Day 2
Sunday, January 2nd, 2011So I’ve been inside my head a lot lately because I have a lot of changes going on in my life. I’m getting used to the fact that I can’t call my mother when I want to and was told by a friend who lost her mother 17 years ago that I gets easier but there are moments that can make it seem like she died yesterday even 17 years later.
I’m also striking a balance from wanting to be with Tin during his waking hours – which are not many let me tell you – as he still needs a thirty minute chill out in the morning and he takes up to a four hour nap in the afternoon and then is ready for bed by 8:30. But be that as it may, I’m also trying to put the oxygen mask on first so on Sundays I’m doing an exercise class that is not in the middle of his nap time because I need it.

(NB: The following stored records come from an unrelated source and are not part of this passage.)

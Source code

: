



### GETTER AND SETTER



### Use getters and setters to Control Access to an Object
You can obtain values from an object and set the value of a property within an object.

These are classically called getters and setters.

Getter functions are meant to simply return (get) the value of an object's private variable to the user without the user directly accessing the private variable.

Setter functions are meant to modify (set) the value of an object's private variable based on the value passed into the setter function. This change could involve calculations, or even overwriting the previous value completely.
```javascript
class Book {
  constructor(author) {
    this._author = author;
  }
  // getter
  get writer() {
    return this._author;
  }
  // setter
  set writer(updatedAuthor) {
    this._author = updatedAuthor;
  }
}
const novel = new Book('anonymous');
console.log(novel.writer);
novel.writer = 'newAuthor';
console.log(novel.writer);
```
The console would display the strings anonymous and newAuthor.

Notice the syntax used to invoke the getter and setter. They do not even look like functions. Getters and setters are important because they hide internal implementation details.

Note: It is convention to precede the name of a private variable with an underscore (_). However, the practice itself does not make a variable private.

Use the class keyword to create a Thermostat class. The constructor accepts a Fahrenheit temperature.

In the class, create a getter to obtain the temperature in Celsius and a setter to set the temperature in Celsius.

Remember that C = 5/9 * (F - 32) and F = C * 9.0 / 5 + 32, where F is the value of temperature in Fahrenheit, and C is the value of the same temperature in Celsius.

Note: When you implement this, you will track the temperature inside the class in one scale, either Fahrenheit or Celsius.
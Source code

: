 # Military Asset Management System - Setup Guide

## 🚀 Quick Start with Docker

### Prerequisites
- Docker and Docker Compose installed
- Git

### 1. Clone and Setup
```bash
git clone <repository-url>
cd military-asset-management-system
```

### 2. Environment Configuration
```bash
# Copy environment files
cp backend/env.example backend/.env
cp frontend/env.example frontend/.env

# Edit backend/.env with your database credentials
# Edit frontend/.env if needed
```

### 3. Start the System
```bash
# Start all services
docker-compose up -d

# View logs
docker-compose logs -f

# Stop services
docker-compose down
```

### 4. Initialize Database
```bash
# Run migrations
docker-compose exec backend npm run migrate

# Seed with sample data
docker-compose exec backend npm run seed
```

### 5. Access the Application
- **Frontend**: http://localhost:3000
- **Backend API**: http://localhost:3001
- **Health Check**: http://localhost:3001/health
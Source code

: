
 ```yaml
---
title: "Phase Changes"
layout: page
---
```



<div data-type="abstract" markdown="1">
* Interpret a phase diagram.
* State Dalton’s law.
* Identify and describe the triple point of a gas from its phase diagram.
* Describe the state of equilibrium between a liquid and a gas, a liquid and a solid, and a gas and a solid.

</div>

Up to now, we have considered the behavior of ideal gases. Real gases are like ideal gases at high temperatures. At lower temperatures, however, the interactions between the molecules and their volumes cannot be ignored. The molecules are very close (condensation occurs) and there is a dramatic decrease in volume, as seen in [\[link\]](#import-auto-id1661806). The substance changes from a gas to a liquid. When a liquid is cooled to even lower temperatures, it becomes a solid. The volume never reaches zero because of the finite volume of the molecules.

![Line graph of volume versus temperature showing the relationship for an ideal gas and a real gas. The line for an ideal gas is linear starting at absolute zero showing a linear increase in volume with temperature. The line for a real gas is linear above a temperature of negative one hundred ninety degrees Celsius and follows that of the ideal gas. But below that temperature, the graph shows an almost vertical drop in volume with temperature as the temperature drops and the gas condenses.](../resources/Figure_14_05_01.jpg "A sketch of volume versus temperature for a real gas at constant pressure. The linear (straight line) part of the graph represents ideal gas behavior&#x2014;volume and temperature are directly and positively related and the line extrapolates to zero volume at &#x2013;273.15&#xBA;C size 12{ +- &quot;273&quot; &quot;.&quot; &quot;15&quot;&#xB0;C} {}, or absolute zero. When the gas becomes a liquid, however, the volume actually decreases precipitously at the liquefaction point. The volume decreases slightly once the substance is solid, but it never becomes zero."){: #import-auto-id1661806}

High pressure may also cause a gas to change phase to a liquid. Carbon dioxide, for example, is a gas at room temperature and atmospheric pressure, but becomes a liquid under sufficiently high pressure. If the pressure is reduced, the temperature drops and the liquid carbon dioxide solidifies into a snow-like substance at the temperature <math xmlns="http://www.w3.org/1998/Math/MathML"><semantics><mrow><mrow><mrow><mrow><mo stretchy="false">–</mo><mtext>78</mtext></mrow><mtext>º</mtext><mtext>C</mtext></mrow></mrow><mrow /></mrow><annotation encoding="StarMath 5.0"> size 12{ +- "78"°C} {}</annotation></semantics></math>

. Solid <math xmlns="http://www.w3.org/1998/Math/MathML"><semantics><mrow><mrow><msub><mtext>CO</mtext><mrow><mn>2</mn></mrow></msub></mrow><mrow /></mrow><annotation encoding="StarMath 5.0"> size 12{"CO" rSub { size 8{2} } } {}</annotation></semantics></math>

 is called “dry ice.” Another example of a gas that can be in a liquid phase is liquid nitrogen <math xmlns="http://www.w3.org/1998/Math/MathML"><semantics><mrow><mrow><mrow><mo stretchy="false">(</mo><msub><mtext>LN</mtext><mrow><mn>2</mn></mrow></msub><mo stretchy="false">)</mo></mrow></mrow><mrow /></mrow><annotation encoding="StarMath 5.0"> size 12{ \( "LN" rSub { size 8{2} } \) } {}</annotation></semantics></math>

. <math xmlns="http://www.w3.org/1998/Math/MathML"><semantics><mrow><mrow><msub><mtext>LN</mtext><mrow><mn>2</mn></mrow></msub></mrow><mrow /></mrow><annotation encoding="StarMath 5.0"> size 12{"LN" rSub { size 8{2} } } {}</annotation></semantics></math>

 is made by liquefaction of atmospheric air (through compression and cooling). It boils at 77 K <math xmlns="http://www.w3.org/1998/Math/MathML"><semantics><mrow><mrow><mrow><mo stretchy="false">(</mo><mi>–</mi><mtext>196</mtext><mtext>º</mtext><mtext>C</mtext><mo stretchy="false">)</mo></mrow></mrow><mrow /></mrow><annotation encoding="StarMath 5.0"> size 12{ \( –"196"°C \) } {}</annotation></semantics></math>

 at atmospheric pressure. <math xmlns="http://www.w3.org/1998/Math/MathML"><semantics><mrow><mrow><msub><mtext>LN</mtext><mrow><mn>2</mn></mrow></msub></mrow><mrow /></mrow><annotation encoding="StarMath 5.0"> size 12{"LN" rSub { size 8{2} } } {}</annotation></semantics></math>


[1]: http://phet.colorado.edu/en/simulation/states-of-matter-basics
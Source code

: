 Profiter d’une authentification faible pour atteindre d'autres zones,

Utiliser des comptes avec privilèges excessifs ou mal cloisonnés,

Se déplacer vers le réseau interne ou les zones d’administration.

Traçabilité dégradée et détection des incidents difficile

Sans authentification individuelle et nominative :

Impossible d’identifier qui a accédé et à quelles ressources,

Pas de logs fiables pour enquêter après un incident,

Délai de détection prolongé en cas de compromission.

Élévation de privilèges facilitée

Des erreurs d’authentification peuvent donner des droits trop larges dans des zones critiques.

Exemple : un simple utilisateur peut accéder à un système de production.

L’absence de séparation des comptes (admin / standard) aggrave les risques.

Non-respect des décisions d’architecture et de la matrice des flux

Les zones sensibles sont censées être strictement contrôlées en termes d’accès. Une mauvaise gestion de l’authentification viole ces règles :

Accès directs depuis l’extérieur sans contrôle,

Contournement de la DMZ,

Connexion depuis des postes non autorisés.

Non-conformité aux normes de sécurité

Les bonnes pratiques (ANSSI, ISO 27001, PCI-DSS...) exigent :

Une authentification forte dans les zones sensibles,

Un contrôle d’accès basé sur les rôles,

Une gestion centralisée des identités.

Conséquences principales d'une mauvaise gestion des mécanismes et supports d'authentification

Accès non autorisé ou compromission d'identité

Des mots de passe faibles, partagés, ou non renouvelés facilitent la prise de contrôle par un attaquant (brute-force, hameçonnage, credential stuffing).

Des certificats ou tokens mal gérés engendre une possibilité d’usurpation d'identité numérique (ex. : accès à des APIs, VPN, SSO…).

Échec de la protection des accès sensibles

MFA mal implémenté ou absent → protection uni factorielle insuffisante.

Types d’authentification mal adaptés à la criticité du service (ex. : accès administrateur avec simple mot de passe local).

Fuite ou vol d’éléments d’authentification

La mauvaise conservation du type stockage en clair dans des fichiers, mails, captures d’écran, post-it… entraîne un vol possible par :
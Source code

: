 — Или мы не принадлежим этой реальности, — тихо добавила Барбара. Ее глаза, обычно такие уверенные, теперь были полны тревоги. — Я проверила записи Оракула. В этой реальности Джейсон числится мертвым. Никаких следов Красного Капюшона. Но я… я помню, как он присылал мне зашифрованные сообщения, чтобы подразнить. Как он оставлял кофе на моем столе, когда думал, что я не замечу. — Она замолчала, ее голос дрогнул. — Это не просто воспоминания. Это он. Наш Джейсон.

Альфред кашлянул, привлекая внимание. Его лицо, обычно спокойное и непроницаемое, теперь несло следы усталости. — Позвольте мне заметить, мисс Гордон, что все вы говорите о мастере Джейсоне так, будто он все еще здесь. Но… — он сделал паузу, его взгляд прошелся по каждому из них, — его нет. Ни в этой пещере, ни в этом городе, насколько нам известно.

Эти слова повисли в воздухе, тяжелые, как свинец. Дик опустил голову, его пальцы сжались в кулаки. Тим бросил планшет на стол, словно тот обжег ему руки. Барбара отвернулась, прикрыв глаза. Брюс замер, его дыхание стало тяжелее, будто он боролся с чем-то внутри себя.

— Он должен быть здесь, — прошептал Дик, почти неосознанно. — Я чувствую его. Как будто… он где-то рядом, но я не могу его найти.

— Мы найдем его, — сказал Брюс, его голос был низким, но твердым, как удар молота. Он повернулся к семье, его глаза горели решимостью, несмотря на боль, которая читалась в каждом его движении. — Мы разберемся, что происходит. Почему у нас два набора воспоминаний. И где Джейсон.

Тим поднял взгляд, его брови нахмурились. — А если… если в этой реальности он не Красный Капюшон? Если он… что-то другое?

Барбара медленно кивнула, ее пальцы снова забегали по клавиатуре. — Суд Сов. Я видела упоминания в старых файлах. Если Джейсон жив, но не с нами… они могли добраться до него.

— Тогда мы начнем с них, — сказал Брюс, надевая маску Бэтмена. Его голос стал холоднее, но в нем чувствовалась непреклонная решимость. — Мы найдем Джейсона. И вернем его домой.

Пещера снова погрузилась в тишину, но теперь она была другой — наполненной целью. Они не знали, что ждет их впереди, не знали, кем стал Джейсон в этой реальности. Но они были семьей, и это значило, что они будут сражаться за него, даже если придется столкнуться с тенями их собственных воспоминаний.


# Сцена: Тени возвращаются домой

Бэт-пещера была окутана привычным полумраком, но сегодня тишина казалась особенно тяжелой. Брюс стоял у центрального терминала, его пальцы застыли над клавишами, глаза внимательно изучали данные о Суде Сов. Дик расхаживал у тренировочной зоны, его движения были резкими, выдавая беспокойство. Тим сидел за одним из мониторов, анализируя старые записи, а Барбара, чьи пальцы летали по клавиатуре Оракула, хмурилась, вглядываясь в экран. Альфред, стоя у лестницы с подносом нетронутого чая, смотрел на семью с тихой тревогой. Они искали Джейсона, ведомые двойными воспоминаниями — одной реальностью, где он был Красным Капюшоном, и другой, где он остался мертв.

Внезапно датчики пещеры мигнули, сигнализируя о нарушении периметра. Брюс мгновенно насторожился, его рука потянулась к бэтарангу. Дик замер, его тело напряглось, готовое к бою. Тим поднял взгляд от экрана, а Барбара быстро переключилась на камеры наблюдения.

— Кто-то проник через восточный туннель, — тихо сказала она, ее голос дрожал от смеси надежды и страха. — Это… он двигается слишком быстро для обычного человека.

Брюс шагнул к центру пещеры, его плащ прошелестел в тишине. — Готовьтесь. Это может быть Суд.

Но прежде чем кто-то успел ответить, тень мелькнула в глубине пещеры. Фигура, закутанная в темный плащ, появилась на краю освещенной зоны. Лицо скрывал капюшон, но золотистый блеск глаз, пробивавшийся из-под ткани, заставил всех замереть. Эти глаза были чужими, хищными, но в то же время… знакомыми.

I’ve also given a lot of thought to my steps in my career and at this juncture I’m high on the possibilities of the direction I’m headed and of course, anxious about it all as most of what I’ll do in the new year and beyond will be what I have never done before and yet everything I have done before if you really think about it. So it is with great hope that I go forward into Day 3 (that would be tomorrow – the first Monday of the New Year) of 2011.
And so, a lot of what has been on my mind recently is this part of my new life – this not past midlife (that would suggest I will live to be 100) but into the autumn of my being if I live into my 70s like my mother and not my 90s like my grandmothers. I’d say the voices that talk to me the most are generally positive and sometimes euphoric garnering me the status of a Polly Anna to most I know, but there are the dark voices of fear and worry that break through the optimistic crowd and try to light errant fires and spray paint graffiti on my otherwise joie de vivre. It’s those demons that I am trying to practice nonattachment for – they’re here, they’re not going to suddenly disappear, so how best to ignore them and go about my happy life.
My horoscope is appropriate on many levels this morning:
January 02, 2011
-
Taurus (4/20-5/20)
You’re moving into a quieter phase of life — and you will be spending time on the sidelines for a while. But this time out of the action will be a welcome relief. You’ve got some big changes coming in the near future, so use this quiet time to prepare. There are new directions you can take things in — and all that’s missing is a real plan. So try to come up with one. All this introspection will fade soon, so delve as deeply as you can now.